Evaluating the deployed length of flow diverting stents (FDs) to select the optimal device size remains a challenging, yet crucial, task in aneurysm treatment. This study reports on the accuracy of PreSize Neurovascular (Oxford Heartbeat Ltd), a visualization and simulation software for FD intervention planning, in predicting FD deployed length, and on its impact on device size selection. Imaging data from consecutive patients treated with Derivo Embolization Device (Acandis GmbH) were collected from University Medical Center Hamburg-Eppendorf and retrospectively analyzed. Accuracy evaluation: prediction accuracy was calculated by comparing deployed FD lengths measured from imaging data and simulated by PreSize. Size selection comparison: two Interventional Neuroradiologists (INR1, INR2), blinded to the devices deployed, used PreSize to select the optimal device size (diameter and length). Their choices were compared against the deployed devices selected by conventional planning. Among 98 implanted devices, PreSize predicted deployed FD length with a mean accuracy of 94.54% (95% confidence interval [93.72%, 95.35%]). Among 98 aneurysm cases, PreSize-informed device lengths were significantly shorter (Wilcoxon signed-rank test, INR1: W = 394, P < .001, INR2: W = 305, P < .001) by 4.13 and 4.18 mm on average, and up to 20 and 25 mm, for INR1 and INR2, respectively, than the conventionally selected FDs. In 32% of cases, PreSize-informed devices resulted in fewer vessel bends covered by the FD while achieving sufficient aneurysm coverage. PreSize retrospectively predicted deployed FD lengths with high accuracy. Moreover, INRs in this study were more inclined to select shorter stent length in the simulation than they would have done conventionally.

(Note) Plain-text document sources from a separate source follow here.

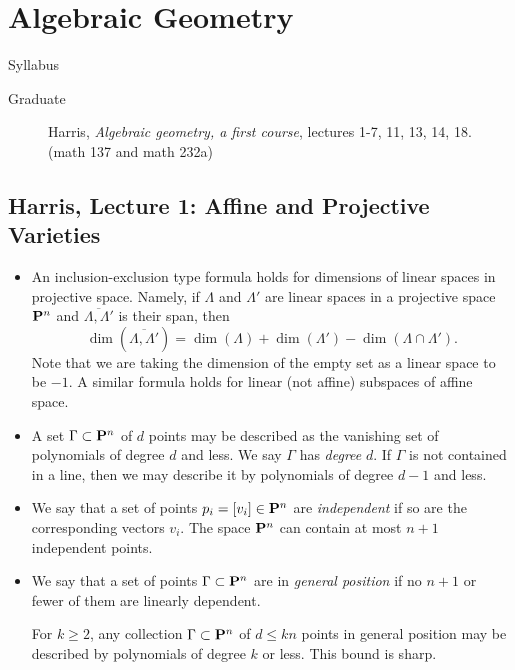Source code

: \section{Algebraic Geometry}
\label{S:algebraic-geometry}

Syllabus
\begin{description}
\item[Graduate] Harris, \emph{Algebraic geometry, a first course}, lectures 1-7, 11, 13, 14, 18. (math 137 and math 232a)
\end{description}

\subsection{Harris, Lecture 1: Affine and Projective Varieties}

\begin{itemize}
\item
  An inclusion-exclusion type formula holds for dimensions of linear spaces in projective space. Namely, if $\Lambda$ and $\Lambda'$ are linear spaces in a projective space $\P^n$ and $\overline{\Lambda,\Lambda'}$ is their span, then
\[
\dim(\overline{\Lambda,\Lambda'}) = \dim(\Lambda) + \dim(\Lambda') - \dim(\Lambda \cap \Lambda').
\]
Note that we are taking the dimension of the empty set as a linear space to be $-1$. A similar formula holds for linear (not affine) subspaces of affine space.

\item
  A set $\Gamma \subset \P^n$ of $d$ points may be described as the vanishing set of polynomials of degree $d$ and less. We say $\Gamma$ has \emph{degree} $d$. If $\Gamma$ is not contained in a line, then we may describe it by polynomials of degree $d-1$ and less.

\item
  We say that a set of points $p_i = [v_i] \in \P^n$ are \emph{independent} if so are the corresponding vectors $v_i$. The space $\P^n$ can contain at most $n+1$ independent points.

\item
  We say that a set of points $\Gamma \subset \P^n$ are in \emph{general position} if no $n+1$ or fewer of them are linearly dependent.

  \begin{theorem}
    For $k \geq 2$, any collection $\Gamma \subset \P^n$ of $d \leq k n$ points in general position may be described by polynomials of degree $k$ or less. This bound is sharp.
  \end{theorem}
  

\end{itemize}
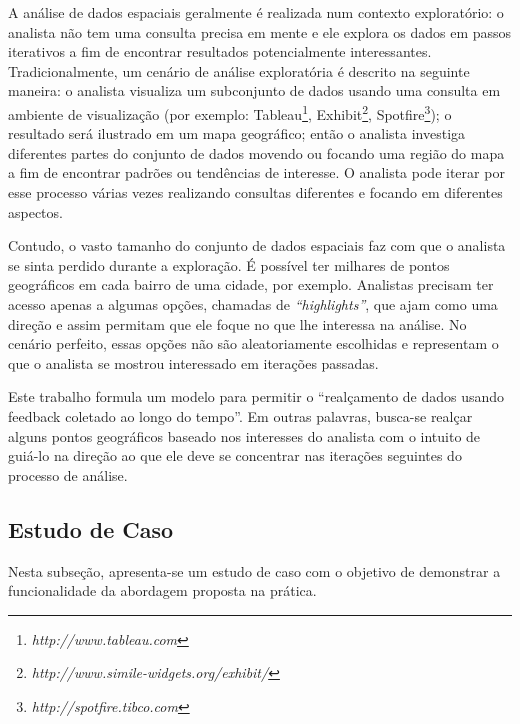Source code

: A análise de dados espaciais geralmente é realizada num contexto exploratório: o analista não tem uma consulta precisa em mente e ele explora os dados em passos iterativos a fim de encontrar resultados potencialmente interessantes. Tradicionalmente, um cenário de análise exploratória é descrito na seguinte maneira: o analista visualiza um subconjunto de dados usando uma consulta em ambiente de visualização (por exemplo: Tableau\footnote{\em http://www.tableau.com},
Exhibit\footnote{\em http://www.simile-widgets.org/exhibit/},
Spotfire\footnote{\em http://spotfire.tibco.com}); o resultado será ilustrado em um mapa geográfico; então o analista investiga diferentes partes do conjunto de dados movendo ou focando uma região do mapa a fim de encontrar padrões ou tendências de interesse. O analista pode iterar por esse processo várias vezes realizando consultas diferentes e focando em diferentes aspectos.

Contudo, o vasto tamanho do conjunto de dados espaciais faz com que o analista se sinta perdido durante a exploração. É possível ter milhares de pontos geográficos em cada bairro de uma cidade, por exemplo. Analistas precisam ter acesso apenas a algumas opções, chamadas de {\em ``highlights''}, que ajam como uma direção e assim permitam que ele foque no que lhe interessa na análise. No cenário perfeito, essas opções não são aleatoriamente escolhidas e representam o que o analista se mostrou interessado em iterações passadas.

Este trabalho formula um modelo para permitir o ``realçamento de dados usando feedback coletado ao longo do tempo''. Em outras palavras, busca-se realçar alguns pontos geográficos baseado nos interesses do analista com o intuito de guiá-lo na direção ao que ele deve se concentrar nas iterações seguintes do processo de análise.

\subsection{Estudo de Caso}

Nesta subseção, apresenta-se um estudo de caso com o objetivo de demonstrar a funcionalidade da abordagem proposta na prática.

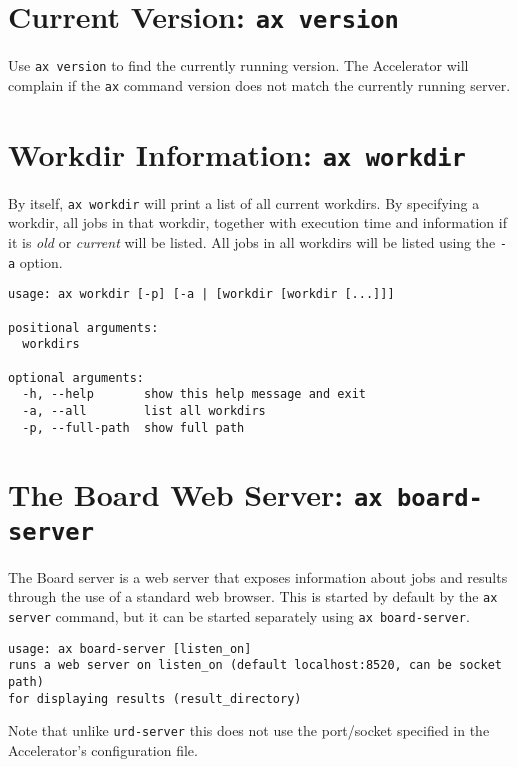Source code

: \section{Current Version: \texttt{ax version}}
Use \texttt{ax version} to find the currently running version.  The
Accelerator will complain if the \texttt{ax} command version does not
match the currently running server.


\section{Workdir Information: \texttt{ax workdir}}
By itself, \texttt{ax workdir} will print a list of all current
workdirs.  By specifying a workdir, all jobs in that workdir, together
with execution time and information if it is \textsl{old} or
\textsl{current} will be listed.  All jobs in all workdirs will be
listed using the \texttt{-a} option.
\begin{snugshade}
\begin{verbatim}
usage: ax workdir [-p] [-a | [workdir [workdir [...]]]

positional arguments:
  workdirs

optional arguments:
  -h, --help       show this help message and exit
  -a, --all        list all workdirs
  -p, --full-path  show full path
\end{verbatim}
\end{snugshade}


\section{The Board Web Server: \texttt{ax board-server}}
The Board server is a web server that exposes information about jobs
and results through the use of a standard web browser.  This is
started by default by the \texttt{ax server} command, but it can be
started separately using \texttt{ax board-server}.
\begin{snugshade}
\begin{verbatim}
usage: ax board-server [listen_on]
runs a web server on listen_on (default localhost:8520, can be socket path)
for displaying results (result_directory)
\end{verbatim}
\end{snugshade}
Note that unlike \texttt{urd-server} this does not use the port/socket
specified in the Accelerator's configuration file.


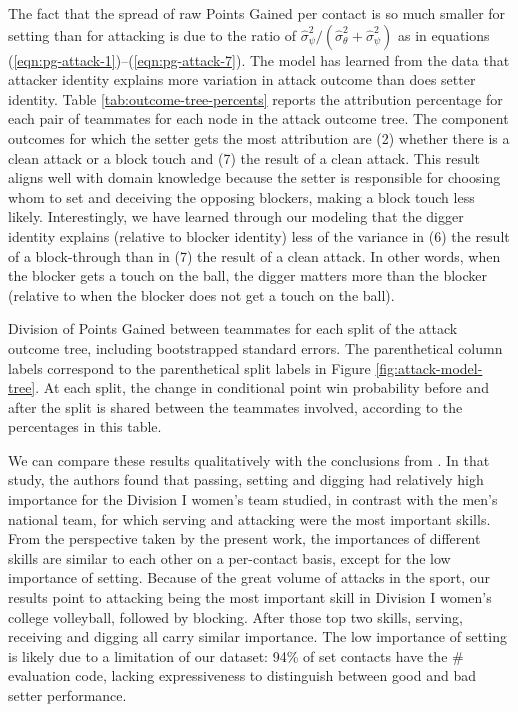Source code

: \documentclass[USenglish]{article}
\theoremstyle{dgthm}
\theoremstyle{dgdef}
\begin{document}
The fact that the spread of raw Points Gained per contact is so much smaller for setting than for attacking is due to the ratio of $\hat\sigma^2_\psi / (\hat\sigma^2_\theta + \hat\sigma^2_\psi)$ as in equations (\ref{eqn:pg-attack-1})--(\ref{eqn:pg-attack-7}). The model has learned from the data that attacker identity explains more variation in attack outcome than does setter identity. Table \ref{tab:outcome-tree-percents} reports the attribution percentage for each pair of teammates for each node in the attack outcome tree. The component outcomes for which the setter gets the most attribution are (2) whether there is a clean attack or a block touch and (7) the result of a clean attack. This result aligns well with domain knowledge because the setter is responsible for choosing whom to set and deceiving the opposing blockers, making a block touch less likely. Interestingly, we have learned through our modeling that the digger identity explains (relative to blocker identity) less of the variance in (6) the result of a block-through than in (7) the result of a clean attack. In other words, when the blocker gets a touch on the ball, the digger matters more than the blocker (relative to when the blocker does not get a touch on the ball).

\begin{table}
    \centering
    
    \caption{Division of Points Gained between teammates for each split of the attack outcome tree, including bootstrapped standard errors. The parenthetical column labels correspond to the parenthetical split labels in Figure \ref{fig:attack-model-tree}. At each split, the change in conditional point win probability before and after the split is shared between the teammates involved, according to the percentages in this table.}
    \label{tab:outcome-tree-percents}
\end{table}

  We can compare these results qualitatively with the conclusions from \textcite{miskin_etal_2010}. In that study, the authors found that passing, setting and digging had relatively high importance for the Division I women's team studied, in contrast with the men's national team, for which serving and attacking were the most important skills. From the perspective taken by the present work, the importances of different skills are similar to each other on a per-contact basis, except for the low importance of setting. Because of the great volume of attacks in the sport, our results point to attacking being the most important skill in Division I women's college volleyball, followed by blocking. After those top two skills, serving, receiving and digging all carry similar importance. The low importance of setting is likely due to a limitation of our dataset: 94\% of set contacts have the \# evaluation code, lacking expressiveness to distinguish between good and bad setter performance.
\end{document}
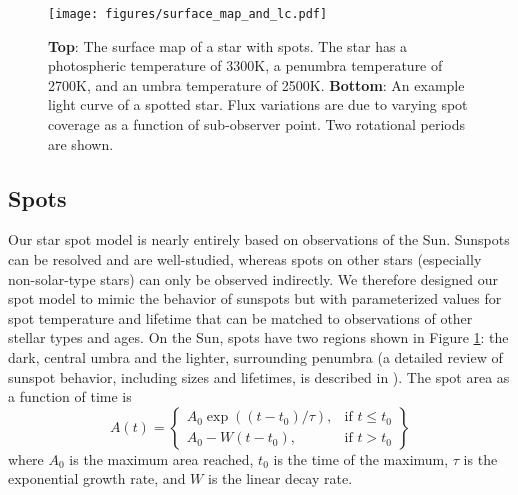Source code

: \documentclass[linenumbers,5p,twocolumn,authoryear]{elsarticle}
\begin{document}
\begin{figure}
    \centering
        \texttt{[image: figures/surface\_map\_and\_lc.pdf]}
    \caption{{\bf Top}: The surface map of a star with spots. The star has a photospheric temperature of 3300K, a penumbra temperature of 2700K, and an umbra temperature of 2500K.
    {\bf Bottom}: An example light curve of a spotted star. Flux variations are due to varying spot coverage as a function of sub-observer point. Two rotational periods are shown.
    }
    \label{fig:surface_map}
\end{figure}

\subsection{Spots \label{subsec:spots}}
Our star spot model is nearly entirely based on observations of the Sun. Sunspots can be resolved and are well-studied, whereas spots on other stars (especially non-solar-type stars) can only be observed indirectly. We therefore designed our spot model to mimic the behavior of sunspots but with parameterized values for spot temperature and lifetime that can be matched to observations of other stellar types and ages. On the Sun, spots have two regions shown in Figure \ref{fig:surface_map}: the dark, central umbra and the lighter, surrounding penumbra (a detailed review of sunspot behavior, including sizes and lifetimes, is described in \citet{solanki2003}). The spot area as a function of time is
\begin{equation}
    A(t) = \left\{
    \begin{array}{lr}
        A_0 \exp{((t-t_0)/\tau)}, & \text{if } t \leq t_0 \\
        A_0 - W(t-t_0), & \text{if } t > t_0
    \end{array}
    \right\}
\end{equation}
where $A_0$ is the maximum area reached, $t_0$ is the time of the maximum, $\tau$ is the exponential growth rate, and $W$ is the linear decay rate.
\end{document}
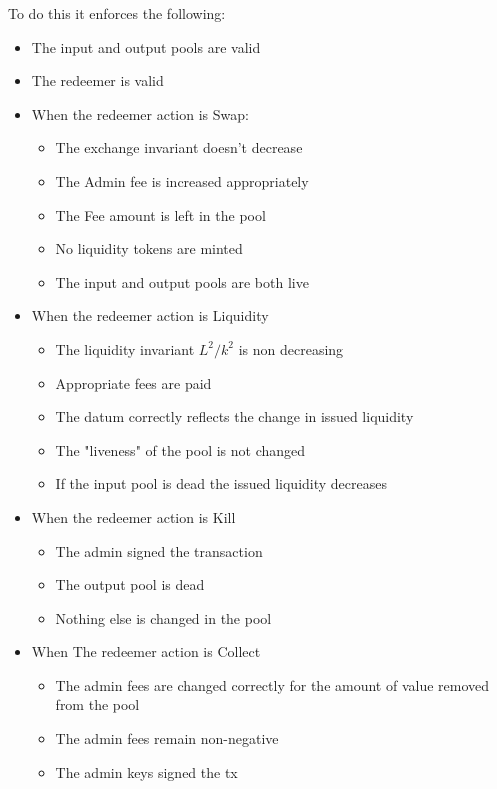 \documentclass{article}
\begin{document}
To do this it enforces the following:
\begin{itemize}
	\item The input and output pools are valid
	\item The redeemer is valid
	\item When the redeemer action is Swap:
		\begin{itemize}
			\item The exchange invariant doesn't decrease
			\item The Admin fee is increased appropriately
			\item The Fee amount is left in the pool
			\item No liquidity tokens are minted
			\item The input and output pools are both live
		\end{itemize}
	\item When the redeemer action is Liquidity
		\begin{itemize}
			\item The liquidity invariant $L^2/k^2$ is non decreasing
			\item Appropriate fees are paid
			\item The datum correctly reflects the change in issued liquidity
			\item The "liveness" of the pool is not changed
			\item If the input pool is dead the issued liquidity decreases
		\end{itemize}
	\item When the redeemer action is Kill
		\begin{itemize}
			\item The admin signed the transaction
			\item The output pool is dead
			\item Nothing else is changed in the pool
		\end{itemize}
	\item When The redeemer action is Collect
		\begin{itemize}
			\item The admin fees are changed correctly
				for the amount of value removed from the pool
			\item The admin fees remain non-negative
			\item The admin keys signed the tx
		\end{itemize}
\end{itemize}
\end{document}
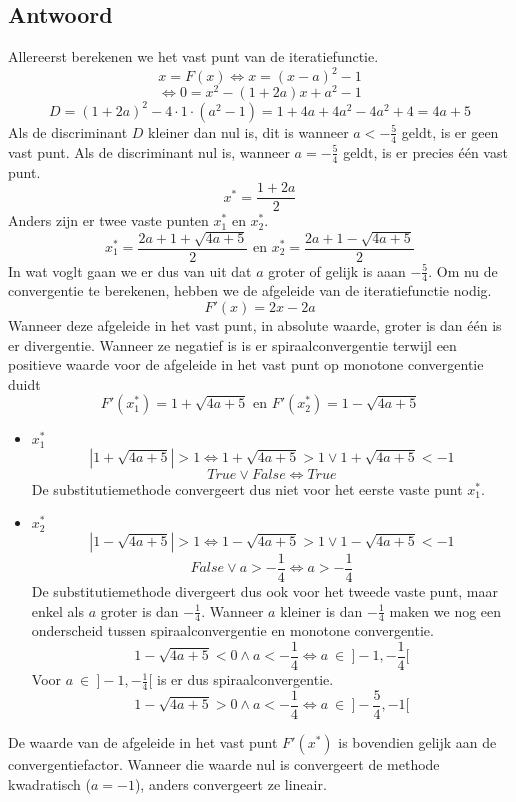 \documentclass[examenvragen.tex]{subfiles}
\begin{document}
\subsection{Antwoord}
Allereerst berekenen we het vast punt van de iteratiefunctie.
\[
x = F(x) \Leftrightarrow x = (x-a)^2-1
\]
\[
\Leftrightarrow 0 = x^2-(1+2a)x+a^2-1
\]
\[
D = (1+2a)^2 - 4\cdot1\cdot(a^2-1) = 1+4a+4a^2-4a^2+4 = 4a+5
\]
Als de discriminant $D$ kleiner dan nul is, dit is wanneer $a < - \frac{5}{4}$ geldt, is er geen vast punt. Als de discriminant nul is, wanneer $a=-\frac{5}{4}$ geldt, is er precies \'e\'en vast punt. 
\[
x^{*} = \frac{1+2a}{2}
\]
Anders zijn er twee vaste punten $x^{*}_{1}$ en $x^{*}_{2}$.
\[
x^{*}_1 = \frac{2a+1 +\sqrt{4a+5}}{2} \text{ en } x^{*}_{2}= \frac{2a+1 -\sqrt{4a+5}}{2}
\]
In wat voglt gaan we er dus van uit dat $a$ groter of gelijk is aaan $-\frac{5}{4}$.
Om nu de convergentie te berekenen, hebben we de afgeleide van de iteratiefunctie nodig.
\[
F'(x) = 2x-2a
\]
Wanneer deze afgeleide in het vast punt, in absolute waarde, groter is dan \'e\'en is er divergentie. Wanneer ze negatief is is er spiraalconvergentie terwijl een positieve waarde voor de afgeleide in het vast punt op monotone convergentie duidt
\[
F'(x^{*}_1) = 1 +  \sqrt{4a+5} \text{ en } F'(x^{*}_2) = 1-\sqrt{4a+5}
\]
\begin{itemize}
\item $x_{1}^{*}$
\[
|1 + \sqrt{4a+5}| > 1 \Leftrightarrow 1 + \sqrt{4a+5} > 1 \vee  1 + \sqrt{4a+5} < -1
\]
\[
True \vee False \Leftrightarrow True
\]
De substitutiemethode convergeert dus niet voor het eerste vaste punt $x_1^{*}$.
\item $x_{2}^{*}$
\[
|1-\sqrt{4a+5}| > 1 \Leftrightarrow  1-\sqrt{4a+5} > 1 \vee 1-\sqrt{4a+5} <-1
\]
\[
False \vee a > -\frac{1}{4} \Leftrightarrow a > -\frac{1}{4}
\]
De substitutiemethode divergeert dus ook voor het tweede vaste punt, maar enkel als $a$ groter is dan $-\frac{1}{4}$.
Wanneer $a$ kleiner is dan $-\frac{1}{4}$ maken we nog een onderscheid tussen spiraalconvergentie en monotone convergentie.
\[
1-\sqrt{4a+5} < 0 \wedge a < -\frac{1}{4} \Leftrightarrow a\ \in\  ]-1,-\frac{1}{4}[
\]
Voor $a\ \in\  ]-1,-\frac{1}{4}[$ is er dus spiraalconvergentie.
\[
1-\sqrt{4a+5} > 0 \wedge a < -\frac{1}{4} \Leftrightarrow a\ \in\ ]-\frac{5}{4},-1[
\]
\end{itemize}
De waarde van de afgeleide in het vast punt $F'(x^*)$ is bovendien gelijk aan de convergentiefactor. Wanneer die waarde nul is convergeert de methode kwadratisch ($a = -1$), anders convergeert ze lineair.
\end{document}
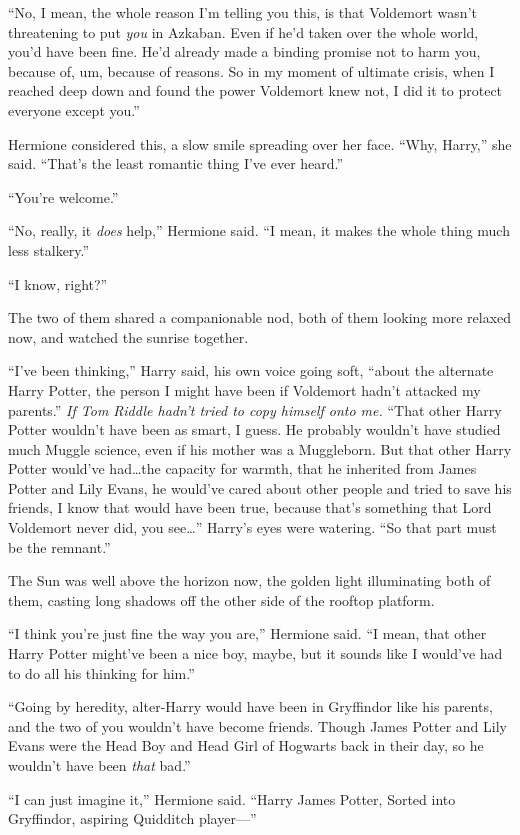“No, I mean, the whole reason I’m telling you this, is that Voldemort wasn’t threatening to put \emph{you} in Azkaban. Even if he’d taken over the whole world, you’d have been fine. He’d already made a binding promise not to harm you, because of, um, because of reasons. So in my moment of ultimate crisis, when I reached deep down and found the power Voldemort knew not, I did it to protect everyone except you.”

Hermione considered this, a slow smile spreading over her face. “Why, Harry,” she said. “That’s the least romantic thing I’ve ever heard.”

“You’re welcome.”

“No, really, it \emph{does} help,” Hermione said. “I mean, it makes the whole thing much less stalkery.”

“I know, right?”

The two of them shared a companionable nod, both of them looking more relaxed now, and watched the sunrise together.

“I’ve been thinking,” Harry said, his own voice going soft, “about the alternate Harry Potter, the person I might have been if Voldemort hadn’t attacked my parents.” \emph{If Tom Riddle hadn’t tried to copy himself onto me.} “That other Harry Potter wouldn’t have been as smart, I guess. He probably wouldn’t have studied much Muggle science, even if his mother was a Muggleborn. But that other Harry Potter would’ve had…the capacity for warmth, that he inherited from James Potter and Lily Evans, he would’ve cared about other people and tried to save his friends, I know that would have been true, because that’s something that Lord Voldemort never did, you see…” Harry’s eyes were watering. “So that part must be the remnant.”

The Sun was well above the horizon now, the golden light illuminating both of them, casting long shadows off the other side of the rooftop platform.

“I think you’re just fine the way you are,” Hermione said. “I mean, that other Harry Potter might’ve been a nice boy, maybe, but it sounds like I would’ve had to do all his thinking for him.”

“Going by heredity, alter-Harry would have been in Gryffindor like his parents, and the two of you wouldn’t have become friends. Though James Potter and Lily Evans were the Head Boy and Head Girl of Hogwarts back in their day, so he wouldn’t have been \emph{that} bad.”

“I can just imagine it,” Hermione said. “Harry James Potter, Sorted into Gryffindor, aspiring Quidditch player—”

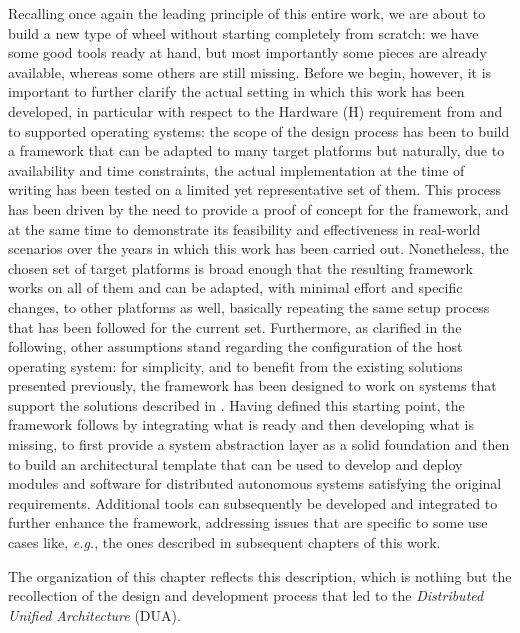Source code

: Recalling once again the leading principle of this entire work, we are about to build a new type of wheel without starting completely from scratch: we have some good tools ready at hand, but most importantly some pieces are already available, whereas some others are still missing. Before we begin, however, it is important to further clarify the actual setting in which this work has been developed, in particular with respect to the Hardware (H) requirement from  and to supported operating systems: the scope of the design process has been to build a framework that can be adapted to many target platforms but naturally, due to availability and time constraints, the actual implementation at the time of writing has been tested on a limited yet representative set of them. This process has been driven by the need to provide a proof of concept for the framework, and at the same time to demonstrate its feasibility and effectiveness in real-world scenarios over the years in which this work has been carried out. Nonetheless, the chosen set of target platforms is broad enough that the resulting framework works on all of them and can be adapted, with minimal effort and specific changes, to other platforms as well, basically repeating the same setup process that has been followed for the current set. Furthermore, as clarified in the following, other assumptions stand regarding the configuration of the host operating system: for simplicity, and to benefit from the existing solutions presented previously, the framework has been designed to work on systems that support the solutions described in . Having defined this starting point, the framework follows by integrating what is ready and then developing what is missing, to first provide a system abstraction layer as a solid foundation and then to build an architectural template that can be used to develop and deploy modules and software for distributed autonomous systems satisfying the original requirements. Additional tools can subsequently be developed and integrated to further enhance the framework, addressing issues that are specific to some use cases like, \emph{e.g.}, the ones described in subsequent chapters of this work.

The organization of this chapter reflects this description, which is nothing but the recollection of the design and development process that led to the \emph{Distributed Unified Architecture} (DUA).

Declaration of conflicting interestsThe authors declared the following potential conflicts of interest with respect to the research, authorship, and/or publication of this article: Dr. Flottmann reports personal fees from Eppdata. Dr. Iori, Dr. Bonfanti and Dr. Mandaltsi are employees of Oxford Heartbeat Ltd. Dr. Fiehler reports research support from German Ministry of Science and Education (BMBF), German Ministry of Economy and Innovation (BMWi), German Research Foundation (DFG), European Union (EU), Hamburgische Investitions- und Förderbank (IFB), Medtronic, Microvention, Route92, Stryker; grants and personal fee from Acandis, Bayer, Boehringer Ingelheim, Cerenovus, Evasc Neurovascular, MD Clinicals, Medtronic, Microvention, Penumbra, Phenox, Stryker, Transverse Medical outside the submitted work and stock holdings for Tegus Medical. Dr. Fiehler also serves as the CEO of Eppdata. Dr. Bester reports personal fee from Acandis for as consulter/proctor outside the submitted work. No other disclosures were reported.